While overall inflation has fallen significantly since last year, families with young children still face sharp increases in one of their biggest expenses—child care. The national average price of daycare and preschool services rose 6% in July from a year before, the Labor Department reported recently. That was nearly double the overall inflation rate of 3.2%, which was down from its recent peak of 9.1% in June last year.

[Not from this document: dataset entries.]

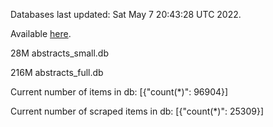 Databases last updated: Sat May  7 20:43:28 UTC 2022. 

Available [here](https://github.com/cbeauhilton/ash-db/releases).


28M	abstracts_small.db

216M	abstracts_full.db

Current number of items in db:
[{"count(*)": 96904}]

Current number of scraped items in db:
[{"count(*)": 25309}]
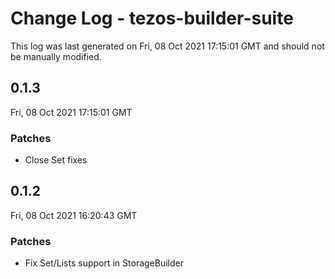 # Change Log - tezos-builder-suite

This log was last generated on Fri, 08 Oct 2021 17:15:01 GMT and should not be manually modified.

## 0.1.3
Fri, 08 Oct 2021 17:15:01 GMT

### Patches

- Close Set fixes

## 0.1.2
Fri, 08 Oct 2021 16:20:43 GMT

### Patches

- Fix Set/Lists support in StorageBuilder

Parents could see their child-care bills climb higher this fall as providers boost tuition to cover rising costs and federal pandemic aid ceases. “We don’t have many other options, so we just have to take the hit," Danielle Ganje, a mother of three living in Blaine, Minn., said of recent price hikes. Ganje, a communications director for a nonprofit organization, said she is paying about $2,500 a month for child care this summer.
That is at least 10% more than last summer and more than her monthly mortgage payment, the 36-year-old said. Her total child-care bill will decline in a few weeks when her 8-year-old and 6-year-old return to public school. But they will still require before- and after-school care, and those prices also are going up, she said.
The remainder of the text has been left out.